DdL Lavoro 2024: tornano le dimissioni in bianco?
La discussione alla Camera sul DDL lavoro 2024, il nuovo disegno di legge con interventi in materia di lavoro, ha riacceso i riflettori sul fenomeno delle cosiddette “dimissioni in bianco”.
Si tratta di una pratica, resa di fatto illegale dalla riforma Fornero del 2012, che permetteva ai datori di lavoro di far firmare le dimissioni al lavoratore (in bianco, appunto) al momento dell’assunzione.
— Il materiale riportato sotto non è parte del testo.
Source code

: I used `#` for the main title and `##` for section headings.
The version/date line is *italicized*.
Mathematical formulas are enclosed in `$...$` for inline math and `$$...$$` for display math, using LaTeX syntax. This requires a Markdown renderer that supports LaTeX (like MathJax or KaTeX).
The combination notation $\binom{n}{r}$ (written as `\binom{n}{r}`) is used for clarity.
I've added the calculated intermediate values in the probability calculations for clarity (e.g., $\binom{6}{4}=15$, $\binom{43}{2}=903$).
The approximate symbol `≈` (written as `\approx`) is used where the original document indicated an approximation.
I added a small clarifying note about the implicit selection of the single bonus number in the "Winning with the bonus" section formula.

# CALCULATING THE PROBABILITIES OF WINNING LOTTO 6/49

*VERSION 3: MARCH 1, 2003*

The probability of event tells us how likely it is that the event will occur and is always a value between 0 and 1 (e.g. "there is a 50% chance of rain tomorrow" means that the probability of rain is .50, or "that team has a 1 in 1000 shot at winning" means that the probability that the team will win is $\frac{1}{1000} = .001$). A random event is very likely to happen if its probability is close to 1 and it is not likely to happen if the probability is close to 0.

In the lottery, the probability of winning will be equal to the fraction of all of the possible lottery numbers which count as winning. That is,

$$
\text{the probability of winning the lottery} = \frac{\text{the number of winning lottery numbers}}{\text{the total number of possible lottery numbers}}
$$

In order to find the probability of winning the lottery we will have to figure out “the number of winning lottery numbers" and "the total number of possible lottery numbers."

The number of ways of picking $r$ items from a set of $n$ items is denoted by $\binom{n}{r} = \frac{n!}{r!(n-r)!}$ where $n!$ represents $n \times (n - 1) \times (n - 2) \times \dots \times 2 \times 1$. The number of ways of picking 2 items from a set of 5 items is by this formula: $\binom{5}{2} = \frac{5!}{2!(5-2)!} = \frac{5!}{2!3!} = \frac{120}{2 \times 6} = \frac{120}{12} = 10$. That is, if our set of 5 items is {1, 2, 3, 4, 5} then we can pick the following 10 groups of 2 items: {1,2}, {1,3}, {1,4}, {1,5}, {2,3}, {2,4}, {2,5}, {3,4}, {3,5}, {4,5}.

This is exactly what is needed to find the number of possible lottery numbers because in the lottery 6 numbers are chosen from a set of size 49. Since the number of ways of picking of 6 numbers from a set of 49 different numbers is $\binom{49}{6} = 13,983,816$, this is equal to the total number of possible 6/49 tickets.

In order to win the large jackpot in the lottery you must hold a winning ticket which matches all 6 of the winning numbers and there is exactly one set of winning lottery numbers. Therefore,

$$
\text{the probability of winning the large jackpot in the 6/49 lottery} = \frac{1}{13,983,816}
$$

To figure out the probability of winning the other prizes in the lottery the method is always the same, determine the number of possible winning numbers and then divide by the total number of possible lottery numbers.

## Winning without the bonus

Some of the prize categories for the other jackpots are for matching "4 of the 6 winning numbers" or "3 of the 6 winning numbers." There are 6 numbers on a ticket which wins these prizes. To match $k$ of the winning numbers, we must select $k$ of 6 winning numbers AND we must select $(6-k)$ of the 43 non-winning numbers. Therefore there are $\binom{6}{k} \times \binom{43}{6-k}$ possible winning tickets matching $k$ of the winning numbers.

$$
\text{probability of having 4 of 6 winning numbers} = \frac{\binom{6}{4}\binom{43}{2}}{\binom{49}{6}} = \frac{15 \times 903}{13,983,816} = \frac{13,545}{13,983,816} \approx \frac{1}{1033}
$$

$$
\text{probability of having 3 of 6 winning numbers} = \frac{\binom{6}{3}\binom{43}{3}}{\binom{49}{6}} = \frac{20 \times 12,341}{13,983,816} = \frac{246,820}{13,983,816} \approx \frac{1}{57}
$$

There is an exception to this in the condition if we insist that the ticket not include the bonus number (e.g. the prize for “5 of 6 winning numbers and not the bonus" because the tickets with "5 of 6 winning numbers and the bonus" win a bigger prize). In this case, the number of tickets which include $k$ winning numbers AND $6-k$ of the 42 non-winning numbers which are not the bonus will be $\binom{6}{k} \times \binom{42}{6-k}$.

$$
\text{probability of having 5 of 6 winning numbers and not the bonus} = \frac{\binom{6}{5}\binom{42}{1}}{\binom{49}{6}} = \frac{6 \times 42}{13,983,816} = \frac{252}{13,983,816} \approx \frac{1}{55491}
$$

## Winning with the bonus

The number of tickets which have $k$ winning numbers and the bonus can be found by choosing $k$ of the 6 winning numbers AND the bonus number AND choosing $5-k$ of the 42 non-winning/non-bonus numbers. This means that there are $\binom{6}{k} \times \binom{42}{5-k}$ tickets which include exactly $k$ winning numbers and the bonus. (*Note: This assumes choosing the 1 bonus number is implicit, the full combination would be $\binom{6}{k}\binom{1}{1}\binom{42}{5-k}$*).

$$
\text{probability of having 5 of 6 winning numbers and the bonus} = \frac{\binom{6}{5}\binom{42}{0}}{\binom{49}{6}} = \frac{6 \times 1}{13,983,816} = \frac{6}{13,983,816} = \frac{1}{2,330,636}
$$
In questo modo, all’evenienza, il datore di lavoro poteva semplicemente inserire la data e procedere ad un licenziamento mascherato da dimissioni volontarie, aggirando così tutele e diritti dei lavoratori.
Il nuovo DDL lavoro non prevede l’introduzione di questa pratica ormai fuori legge, ma introduce delle novità che allentano le restrizioni sulle regole in materia di licenziamento.
In particolare, le previsioni contenute all’articolo 19 del DDL (A.C. 1532-bis) in esame alla Camera, intervengono sull’articolo 26 del decreto legislativo n. 151 del 2015, relativo alla normativa in materia di dimissioni volontarie e risoluzione consensuale del contratto di lavoro.
L’obiettivo è quello di contrastare i cosiddetti “furbetti” della NASpI, cioè chi invece di dimettersi spinge il datore di lavoro a procedere con il licenziamento così da poter beneficiare dell’indennità di disoccupazione (che non spetta in caso di dimissioni volontarie).
Il nuovo articolo prevede infatti che se il lavoratore fa assenze ingiustificate per un periodo che si protrae oltre il termine previsto dal CCNL applicato o, in mancanza di previsione contrattuale, per un periodo superiore a 15 giorni, il datore di lavoro può segnalarlo all’Ispettorato del Lavoro che si riserva la possibilità di verificare la veridicità della comunicazione (la verifica al momento non è quindi obbligatoria).
In tal caso, il rapporto si intende risolto per volontà del lavoratore e non si applica la disciplina vigente in materia di dimissioni telematiche. Il lavoratore perde quindi il diritto alle tutele previste per legge in caso di licenziamento.
Al lavoratore l’onere della prova
La questione sollevata dall’opposizione, sta nel fatto che si dà per scontata la volontà del lavoratore di interrompere il rapporto, quando invece potrebbe essere spinto all’assenza dal datore di lavoro che intende licenziarlo.
Un esempio, il caso in cui il lavoratore non riceve lo stipendio da tempo e dopo rimostranze decide di non presentarsi al lavoro, ma passati 15 giorni si ritrova dimissionato e non licenziato e pertanto non può avere accesso alle tutele previste per legge.
L’onere della prova poi viene fatto ricadere unicamente sul lavoratore stesso. Sta a lui infatti dimostrare l’impossibilità, per causa di forza maggiore o per fatto imputabile al datore di lavoro, di comunicare i motivi che giustificano l’assenza.
Ad ogni modo, la novità non è ancora ufficiale. Il DDL sta proseguendo il suo iter parlamentare. Al momento si si trova in esame alla Camera per poi passare al Senato.
Si dovrà attendere la pubblicazione in Gazzetta Ufficiale prima di poter avere la conferma delle misure introdotte.